-- Opening Marker --

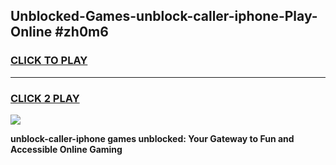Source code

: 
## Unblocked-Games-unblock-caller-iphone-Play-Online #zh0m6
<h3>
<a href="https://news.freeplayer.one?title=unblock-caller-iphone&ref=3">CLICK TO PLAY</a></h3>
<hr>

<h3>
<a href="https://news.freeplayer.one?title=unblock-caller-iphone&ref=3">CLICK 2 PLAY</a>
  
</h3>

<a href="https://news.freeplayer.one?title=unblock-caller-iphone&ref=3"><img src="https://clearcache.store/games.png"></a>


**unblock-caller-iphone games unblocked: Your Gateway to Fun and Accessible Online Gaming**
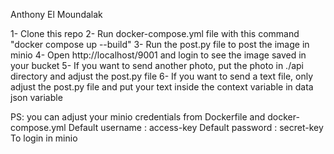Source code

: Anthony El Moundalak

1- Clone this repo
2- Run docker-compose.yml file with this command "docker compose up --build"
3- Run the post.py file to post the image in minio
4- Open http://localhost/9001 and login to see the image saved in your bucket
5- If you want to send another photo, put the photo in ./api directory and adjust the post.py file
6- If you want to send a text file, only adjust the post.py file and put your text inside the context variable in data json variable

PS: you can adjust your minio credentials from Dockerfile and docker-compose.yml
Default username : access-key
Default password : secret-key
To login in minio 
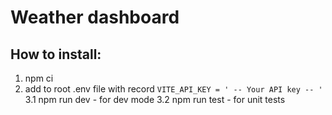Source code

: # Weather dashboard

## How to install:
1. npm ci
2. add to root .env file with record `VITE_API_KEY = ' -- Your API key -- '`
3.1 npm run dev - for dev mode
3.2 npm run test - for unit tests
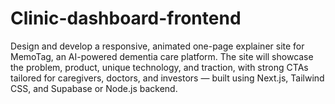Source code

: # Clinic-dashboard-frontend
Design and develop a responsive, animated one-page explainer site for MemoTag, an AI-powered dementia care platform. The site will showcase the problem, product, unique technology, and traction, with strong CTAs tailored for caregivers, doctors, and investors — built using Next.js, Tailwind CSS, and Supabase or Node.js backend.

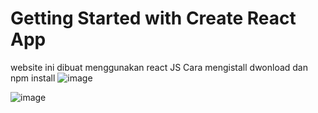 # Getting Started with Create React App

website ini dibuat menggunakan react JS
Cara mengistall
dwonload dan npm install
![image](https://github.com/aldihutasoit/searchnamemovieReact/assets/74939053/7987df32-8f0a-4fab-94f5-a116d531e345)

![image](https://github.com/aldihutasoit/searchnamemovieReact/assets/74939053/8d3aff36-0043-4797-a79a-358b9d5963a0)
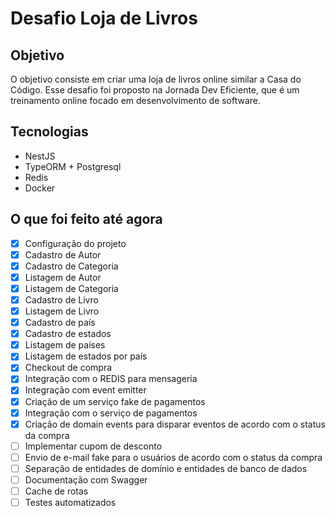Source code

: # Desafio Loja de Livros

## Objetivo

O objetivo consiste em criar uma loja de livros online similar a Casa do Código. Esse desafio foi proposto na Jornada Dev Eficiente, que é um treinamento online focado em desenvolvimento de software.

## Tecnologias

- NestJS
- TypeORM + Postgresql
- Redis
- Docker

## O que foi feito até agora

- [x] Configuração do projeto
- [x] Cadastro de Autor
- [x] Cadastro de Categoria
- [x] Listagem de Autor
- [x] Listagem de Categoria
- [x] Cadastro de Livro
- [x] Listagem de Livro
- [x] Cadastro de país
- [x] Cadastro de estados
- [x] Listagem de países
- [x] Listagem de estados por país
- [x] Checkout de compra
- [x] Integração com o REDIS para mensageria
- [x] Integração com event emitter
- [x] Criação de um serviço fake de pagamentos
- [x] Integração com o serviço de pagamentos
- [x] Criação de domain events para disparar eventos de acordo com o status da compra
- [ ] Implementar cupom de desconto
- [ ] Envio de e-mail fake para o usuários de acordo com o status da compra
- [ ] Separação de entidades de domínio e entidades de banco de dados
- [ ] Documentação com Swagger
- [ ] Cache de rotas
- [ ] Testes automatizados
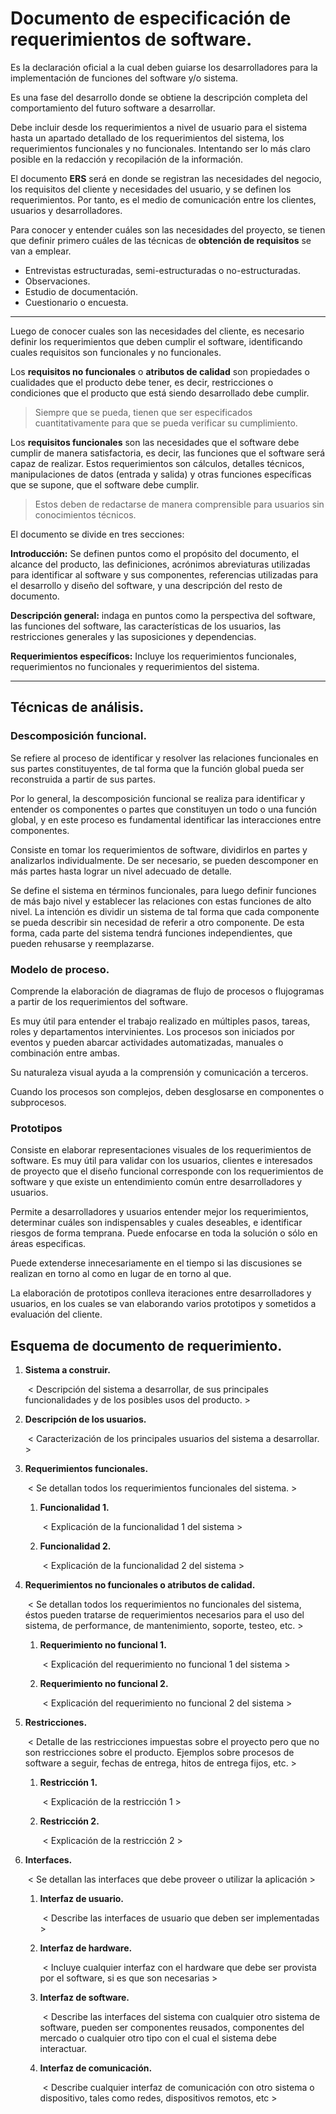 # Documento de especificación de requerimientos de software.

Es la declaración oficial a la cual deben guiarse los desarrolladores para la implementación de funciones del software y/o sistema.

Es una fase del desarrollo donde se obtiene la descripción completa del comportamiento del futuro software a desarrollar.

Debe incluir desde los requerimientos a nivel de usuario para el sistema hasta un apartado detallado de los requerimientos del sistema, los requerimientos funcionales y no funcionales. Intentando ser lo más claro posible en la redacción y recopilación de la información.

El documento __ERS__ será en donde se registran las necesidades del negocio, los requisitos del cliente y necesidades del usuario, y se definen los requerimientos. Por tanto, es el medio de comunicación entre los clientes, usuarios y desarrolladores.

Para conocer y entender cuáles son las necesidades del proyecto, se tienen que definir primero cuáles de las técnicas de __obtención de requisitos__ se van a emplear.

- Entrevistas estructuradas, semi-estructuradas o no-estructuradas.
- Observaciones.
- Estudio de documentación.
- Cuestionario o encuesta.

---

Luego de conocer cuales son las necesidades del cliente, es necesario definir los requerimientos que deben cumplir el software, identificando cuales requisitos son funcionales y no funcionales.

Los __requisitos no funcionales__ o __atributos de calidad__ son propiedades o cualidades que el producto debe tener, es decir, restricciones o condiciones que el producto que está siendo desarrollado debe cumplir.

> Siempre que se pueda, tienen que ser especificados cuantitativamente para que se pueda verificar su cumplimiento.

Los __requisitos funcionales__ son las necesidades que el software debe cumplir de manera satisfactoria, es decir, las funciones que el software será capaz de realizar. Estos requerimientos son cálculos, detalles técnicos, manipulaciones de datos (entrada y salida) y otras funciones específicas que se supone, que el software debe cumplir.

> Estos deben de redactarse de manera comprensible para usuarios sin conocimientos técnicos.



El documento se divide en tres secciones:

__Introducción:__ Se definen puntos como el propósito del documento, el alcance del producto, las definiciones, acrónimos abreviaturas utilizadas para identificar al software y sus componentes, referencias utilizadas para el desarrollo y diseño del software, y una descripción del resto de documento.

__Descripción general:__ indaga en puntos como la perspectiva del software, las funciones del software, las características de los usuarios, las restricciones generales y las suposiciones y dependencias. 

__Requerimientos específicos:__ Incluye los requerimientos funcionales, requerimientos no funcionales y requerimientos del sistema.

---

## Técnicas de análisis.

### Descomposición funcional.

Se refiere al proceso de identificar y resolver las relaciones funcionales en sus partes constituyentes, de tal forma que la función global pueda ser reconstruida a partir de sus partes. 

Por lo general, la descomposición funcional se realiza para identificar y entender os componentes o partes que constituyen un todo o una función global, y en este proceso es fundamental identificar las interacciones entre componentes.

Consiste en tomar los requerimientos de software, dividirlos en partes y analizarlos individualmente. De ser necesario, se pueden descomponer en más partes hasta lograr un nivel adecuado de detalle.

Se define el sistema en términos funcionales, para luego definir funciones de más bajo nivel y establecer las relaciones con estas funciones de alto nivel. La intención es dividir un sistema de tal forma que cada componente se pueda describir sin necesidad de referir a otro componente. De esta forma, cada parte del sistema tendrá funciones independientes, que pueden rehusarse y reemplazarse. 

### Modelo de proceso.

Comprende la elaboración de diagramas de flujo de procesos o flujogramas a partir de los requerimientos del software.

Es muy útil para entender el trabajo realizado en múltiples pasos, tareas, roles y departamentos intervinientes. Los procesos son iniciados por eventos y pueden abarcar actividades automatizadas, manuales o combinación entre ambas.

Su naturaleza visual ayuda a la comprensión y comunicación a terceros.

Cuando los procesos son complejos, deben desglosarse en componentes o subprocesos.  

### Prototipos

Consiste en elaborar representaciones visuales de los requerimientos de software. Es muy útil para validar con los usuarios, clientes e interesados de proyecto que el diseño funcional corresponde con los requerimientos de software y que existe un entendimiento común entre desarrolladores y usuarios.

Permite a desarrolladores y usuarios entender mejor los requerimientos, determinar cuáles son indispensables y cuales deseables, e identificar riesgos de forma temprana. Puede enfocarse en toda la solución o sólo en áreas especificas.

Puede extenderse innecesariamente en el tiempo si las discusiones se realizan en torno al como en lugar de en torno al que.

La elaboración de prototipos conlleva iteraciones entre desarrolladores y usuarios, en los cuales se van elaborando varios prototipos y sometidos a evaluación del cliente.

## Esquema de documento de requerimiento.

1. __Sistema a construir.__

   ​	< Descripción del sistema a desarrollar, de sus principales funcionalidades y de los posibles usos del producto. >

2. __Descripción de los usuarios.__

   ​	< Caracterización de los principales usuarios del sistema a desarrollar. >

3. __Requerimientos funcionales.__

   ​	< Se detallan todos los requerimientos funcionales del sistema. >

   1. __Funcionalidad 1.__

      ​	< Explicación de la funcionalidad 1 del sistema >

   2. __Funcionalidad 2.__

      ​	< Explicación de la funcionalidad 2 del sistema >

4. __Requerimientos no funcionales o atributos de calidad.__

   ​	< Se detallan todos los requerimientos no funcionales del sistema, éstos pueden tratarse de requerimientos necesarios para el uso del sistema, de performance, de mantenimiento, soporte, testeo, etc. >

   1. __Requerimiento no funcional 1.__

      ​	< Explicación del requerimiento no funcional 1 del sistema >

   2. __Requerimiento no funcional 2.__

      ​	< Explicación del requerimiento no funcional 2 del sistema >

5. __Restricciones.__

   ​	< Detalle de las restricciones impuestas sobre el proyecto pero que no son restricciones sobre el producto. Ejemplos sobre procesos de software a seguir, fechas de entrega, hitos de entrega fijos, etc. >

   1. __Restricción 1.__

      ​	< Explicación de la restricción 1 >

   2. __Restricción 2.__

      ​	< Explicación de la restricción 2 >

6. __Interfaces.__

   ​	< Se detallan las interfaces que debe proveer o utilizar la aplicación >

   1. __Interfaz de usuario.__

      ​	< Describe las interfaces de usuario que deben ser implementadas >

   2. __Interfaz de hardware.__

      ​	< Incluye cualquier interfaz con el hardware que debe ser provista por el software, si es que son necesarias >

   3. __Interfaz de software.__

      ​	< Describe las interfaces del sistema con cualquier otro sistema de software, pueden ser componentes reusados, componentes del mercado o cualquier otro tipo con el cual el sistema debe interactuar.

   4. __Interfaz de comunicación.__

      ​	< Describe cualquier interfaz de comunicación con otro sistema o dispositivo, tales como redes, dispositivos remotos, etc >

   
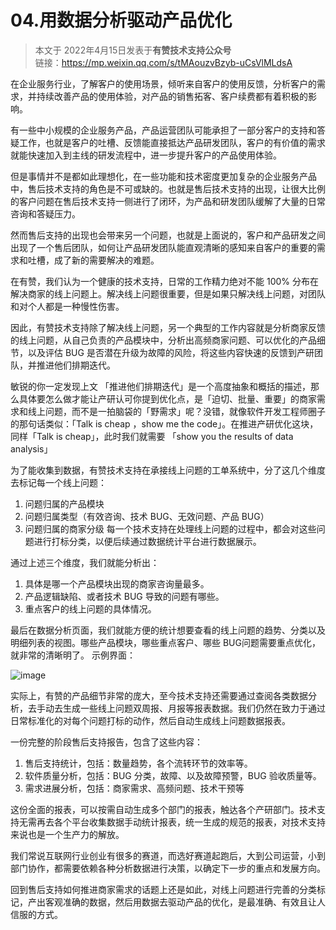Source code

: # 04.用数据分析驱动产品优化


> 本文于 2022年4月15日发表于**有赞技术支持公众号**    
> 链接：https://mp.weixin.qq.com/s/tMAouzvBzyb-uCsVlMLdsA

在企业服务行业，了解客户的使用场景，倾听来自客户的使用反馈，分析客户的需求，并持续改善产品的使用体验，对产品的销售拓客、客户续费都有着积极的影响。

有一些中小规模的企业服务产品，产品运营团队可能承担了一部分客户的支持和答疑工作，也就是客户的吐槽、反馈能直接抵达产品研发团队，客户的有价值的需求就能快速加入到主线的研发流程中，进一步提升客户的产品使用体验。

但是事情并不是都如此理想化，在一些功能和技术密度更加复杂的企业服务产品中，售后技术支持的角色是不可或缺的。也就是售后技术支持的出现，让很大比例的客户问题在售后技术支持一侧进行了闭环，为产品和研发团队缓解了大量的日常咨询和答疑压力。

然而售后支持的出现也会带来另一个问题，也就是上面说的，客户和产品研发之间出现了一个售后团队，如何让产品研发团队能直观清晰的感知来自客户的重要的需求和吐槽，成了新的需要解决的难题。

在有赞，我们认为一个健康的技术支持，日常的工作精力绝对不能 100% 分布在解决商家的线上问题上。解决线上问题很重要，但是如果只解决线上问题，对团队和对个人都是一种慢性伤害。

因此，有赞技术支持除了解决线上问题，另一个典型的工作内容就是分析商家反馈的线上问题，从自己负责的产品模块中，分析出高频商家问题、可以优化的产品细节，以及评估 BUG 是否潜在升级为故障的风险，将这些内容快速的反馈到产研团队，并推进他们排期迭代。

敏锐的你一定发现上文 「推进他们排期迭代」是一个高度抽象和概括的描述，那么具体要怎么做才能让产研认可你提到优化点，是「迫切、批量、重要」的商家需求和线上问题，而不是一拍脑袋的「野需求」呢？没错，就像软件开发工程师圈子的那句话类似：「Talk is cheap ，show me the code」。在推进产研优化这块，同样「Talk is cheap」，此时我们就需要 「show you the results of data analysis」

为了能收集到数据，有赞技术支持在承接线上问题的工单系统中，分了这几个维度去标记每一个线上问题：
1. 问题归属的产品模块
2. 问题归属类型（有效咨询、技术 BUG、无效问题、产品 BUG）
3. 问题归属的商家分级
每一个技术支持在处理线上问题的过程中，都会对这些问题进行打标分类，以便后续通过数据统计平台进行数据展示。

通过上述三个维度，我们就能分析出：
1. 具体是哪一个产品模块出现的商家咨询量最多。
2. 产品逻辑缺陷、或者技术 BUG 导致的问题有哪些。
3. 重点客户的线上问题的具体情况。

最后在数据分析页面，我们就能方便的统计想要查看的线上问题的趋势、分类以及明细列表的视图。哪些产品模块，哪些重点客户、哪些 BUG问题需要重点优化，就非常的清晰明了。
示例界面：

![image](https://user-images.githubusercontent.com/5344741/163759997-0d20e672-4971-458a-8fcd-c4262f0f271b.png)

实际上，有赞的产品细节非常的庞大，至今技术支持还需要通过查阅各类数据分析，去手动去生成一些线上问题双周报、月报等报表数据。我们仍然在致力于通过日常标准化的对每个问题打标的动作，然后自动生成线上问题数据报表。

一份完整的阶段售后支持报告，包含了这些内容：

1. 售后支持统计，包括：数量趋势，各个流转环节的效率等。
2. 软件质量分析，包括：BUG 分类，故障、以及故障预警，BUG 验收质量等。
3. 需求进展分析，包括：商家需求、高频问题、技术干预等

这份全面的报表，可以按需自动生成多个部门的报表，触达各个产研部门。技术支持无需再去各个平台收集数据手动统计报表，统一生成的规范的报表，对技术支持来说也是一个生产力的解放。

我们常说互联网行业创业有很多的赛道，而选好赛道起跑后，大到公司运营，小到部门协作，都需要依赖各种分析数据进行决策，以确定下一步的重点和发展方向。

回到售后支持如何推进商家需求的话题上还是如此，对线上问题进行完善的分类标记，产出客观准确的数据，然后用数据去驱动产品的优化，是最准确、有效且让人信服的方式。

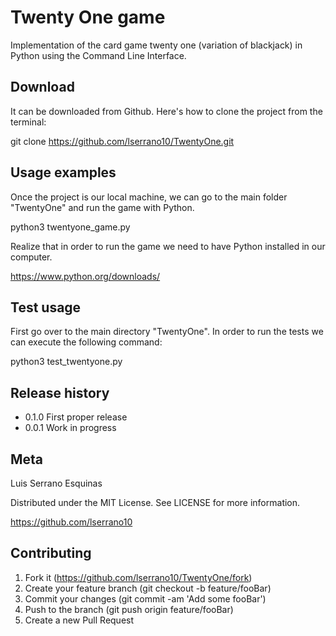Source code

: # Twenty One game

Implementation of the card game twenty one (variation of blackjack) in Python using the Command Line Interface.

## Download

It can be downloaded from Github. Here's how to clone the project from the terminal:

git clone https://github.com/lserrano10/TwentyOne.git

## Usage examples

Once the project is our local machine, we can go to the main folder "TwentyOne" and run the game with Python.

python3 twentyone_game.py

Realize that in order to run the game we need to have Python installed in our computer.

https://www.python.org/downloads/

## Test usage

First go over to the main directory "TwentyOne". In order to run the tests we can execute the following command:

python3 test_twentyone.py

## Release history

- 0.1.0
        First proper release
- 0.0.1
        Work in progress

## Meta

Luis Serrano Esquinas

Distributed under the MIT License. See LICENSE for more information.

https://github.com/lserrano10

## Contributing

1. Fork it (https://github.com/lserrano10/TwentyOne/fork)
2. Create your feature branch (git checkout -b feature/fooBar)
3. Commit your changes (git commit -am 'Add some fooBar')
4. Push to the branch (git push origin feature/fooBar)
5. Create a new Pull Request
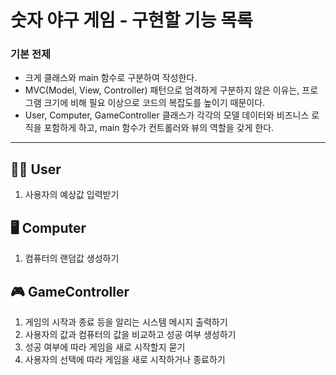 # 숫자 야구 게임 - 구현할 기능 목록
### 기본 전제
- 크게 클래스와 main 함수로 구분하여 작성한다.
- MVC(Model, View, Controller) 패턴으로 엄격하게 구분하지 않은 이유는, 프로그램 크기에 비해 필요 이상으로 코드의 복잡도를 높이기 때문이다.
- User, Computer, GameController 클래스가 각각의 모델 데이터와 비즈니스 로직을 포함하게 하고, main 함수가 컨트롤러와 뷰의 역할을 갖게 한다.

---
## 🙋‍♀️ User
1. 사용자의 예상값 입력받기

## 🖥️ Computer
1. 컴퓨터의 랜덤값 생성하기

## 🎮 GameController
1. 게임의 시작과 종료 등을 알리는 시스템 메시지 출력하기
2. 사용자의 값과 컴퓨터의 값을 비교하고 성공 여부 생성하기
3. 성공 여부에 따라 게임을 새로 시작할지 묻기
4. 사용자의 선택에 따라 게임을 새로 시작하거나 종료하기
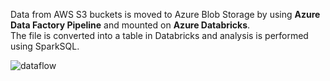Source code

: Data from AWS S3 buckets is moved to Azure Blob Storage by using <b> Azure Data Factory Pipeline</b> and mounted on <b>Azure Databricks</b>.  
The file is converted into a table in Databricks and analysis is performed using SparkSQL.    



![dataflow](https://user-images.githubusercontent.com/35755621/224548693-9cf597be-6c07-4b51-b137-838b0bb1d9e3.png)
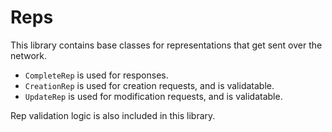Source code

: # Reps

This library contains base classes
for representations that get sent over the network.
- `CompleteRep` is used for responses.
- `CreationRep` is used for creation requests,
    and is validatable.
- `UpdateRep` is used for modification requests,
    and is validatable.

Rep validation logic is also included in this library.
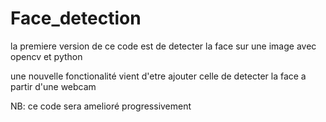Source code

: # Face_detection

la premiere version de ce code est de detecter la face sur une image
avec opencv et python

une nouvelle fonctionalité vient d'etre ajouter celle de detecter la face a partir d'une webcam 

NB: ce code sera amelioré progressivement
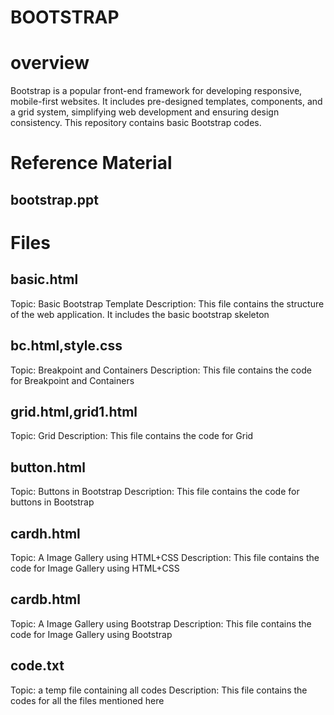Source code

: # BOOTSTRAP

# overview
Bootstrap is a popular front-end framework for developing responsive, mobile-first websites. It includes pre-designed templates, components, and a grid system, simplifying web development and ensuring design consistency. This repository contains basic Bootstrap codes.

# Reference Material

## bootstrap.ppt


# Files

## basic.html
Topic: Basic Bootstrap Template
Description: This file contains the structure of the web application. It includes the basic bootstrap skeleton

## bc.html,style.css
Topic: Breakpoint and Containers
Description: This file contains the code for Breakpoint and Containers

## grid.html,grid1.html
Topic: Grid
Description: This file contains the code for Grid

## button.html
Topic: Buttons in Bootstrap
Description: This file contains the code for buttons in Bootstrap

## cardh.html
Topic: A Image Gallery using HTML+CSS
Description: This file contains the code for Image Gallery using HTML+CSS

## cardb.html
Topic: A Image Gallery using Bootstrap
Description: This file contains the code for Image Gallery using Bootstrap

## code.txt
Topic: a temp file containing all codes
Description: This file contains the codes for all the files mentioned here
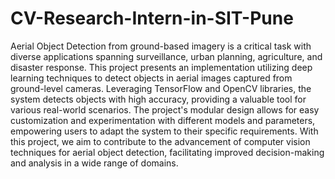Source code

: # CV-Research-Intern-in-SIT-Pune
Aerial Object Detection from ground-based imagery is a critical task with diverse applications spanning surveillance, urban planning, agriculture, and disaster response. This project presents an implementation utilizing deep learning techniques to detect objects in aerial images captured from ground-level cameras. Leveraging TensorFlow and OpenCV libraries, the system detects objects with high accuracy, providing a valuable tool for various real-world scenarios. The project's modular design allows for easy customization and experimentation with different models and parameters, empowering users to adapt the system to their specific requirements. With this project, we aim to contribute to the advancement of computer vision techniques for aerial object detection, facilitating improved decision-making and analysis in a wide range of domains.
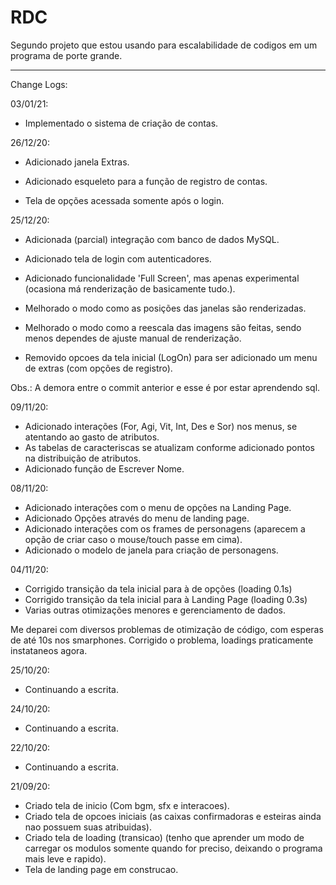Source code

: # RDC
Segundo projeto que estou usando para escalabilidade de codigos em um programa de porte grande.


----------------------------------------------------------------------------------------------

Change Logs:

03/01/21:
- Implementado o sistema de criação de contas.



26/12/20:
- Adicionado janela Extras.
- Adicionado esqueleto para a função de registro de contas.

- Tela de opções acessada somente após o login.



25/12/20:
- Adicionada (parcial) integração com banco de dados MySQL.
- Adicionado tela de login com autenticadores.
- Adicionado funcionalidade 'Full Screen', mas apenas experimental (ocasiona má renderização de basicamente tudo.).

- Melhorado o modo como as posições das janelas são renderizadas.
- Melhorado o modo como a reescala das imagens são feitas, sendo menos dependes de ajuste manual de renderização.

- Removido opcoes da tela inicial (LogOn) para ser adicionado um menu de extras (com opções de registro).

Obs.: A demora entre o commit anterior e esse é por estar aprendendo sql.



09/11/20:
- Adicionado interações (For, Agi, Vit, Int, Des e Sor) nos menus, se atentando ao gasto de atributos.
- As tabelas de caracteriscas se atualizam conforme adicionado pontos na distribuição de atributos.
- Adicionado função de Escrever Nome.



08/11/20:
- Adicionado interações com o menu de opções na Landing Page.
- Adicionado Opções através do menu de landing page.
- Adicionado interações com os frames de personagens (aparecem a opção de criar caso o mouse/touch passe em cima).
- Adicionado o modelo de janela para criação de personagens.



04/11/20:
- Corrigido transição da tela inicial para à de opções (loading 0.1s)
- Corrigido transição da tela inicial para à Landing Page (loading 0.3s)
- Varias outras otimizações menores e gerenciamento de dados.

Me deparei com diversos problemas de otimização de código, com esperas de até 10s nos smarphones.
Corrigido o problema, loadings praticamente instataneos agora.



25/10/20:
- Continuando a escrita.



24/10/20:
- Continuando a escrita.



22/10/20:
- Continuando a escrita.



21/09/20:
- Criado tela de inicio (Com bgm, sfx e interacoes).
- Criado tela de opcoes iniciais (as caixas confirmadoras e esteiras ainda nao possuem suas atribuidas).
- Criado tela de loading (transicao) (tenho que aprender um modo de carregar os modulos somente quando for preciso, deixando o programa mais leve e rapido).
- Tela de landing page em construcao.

-- Closing Marker --

Print only the lines from the opening line of the listing to the line containing "5- If you want", inclusive, exactly as they appear and without pictures.

Answer box:
Source code

: 
## Unblocked-Games-unblock-caller-iphone-Play-Online #zh0m6
<h3>
<a href="https://news.freeplayer.one?title=unblock-caller-iphone&ref=3">CLICK TO PLAY</a></h3>
<hr>

<h3>
<a href="https://news.freeplayer.one?title=unblock-caller-iphone&ref=3">CLICK 2 PLAY</a>
  
</h3>

<a href="https://news.freeplayer.one?title=unblock-caller-iphone&ref=3"><img src="https://clearcache.store/games.png"></a>


**unblock-caller-iphone games unblocked: Your Gateway to Fun and Accessible Online Gaming**
Source code

: Anthony El Moundalak

1- Clone this repo
2- Run docker-compose.yml file with this command "docker compose up --build"
3- Run the post.py file to post the image in minio
4- Open http://localhost/9001 and login to see the image saved in your bucket
5- If you want to send another photo, put the photo in ./api directory and adjust the post.py file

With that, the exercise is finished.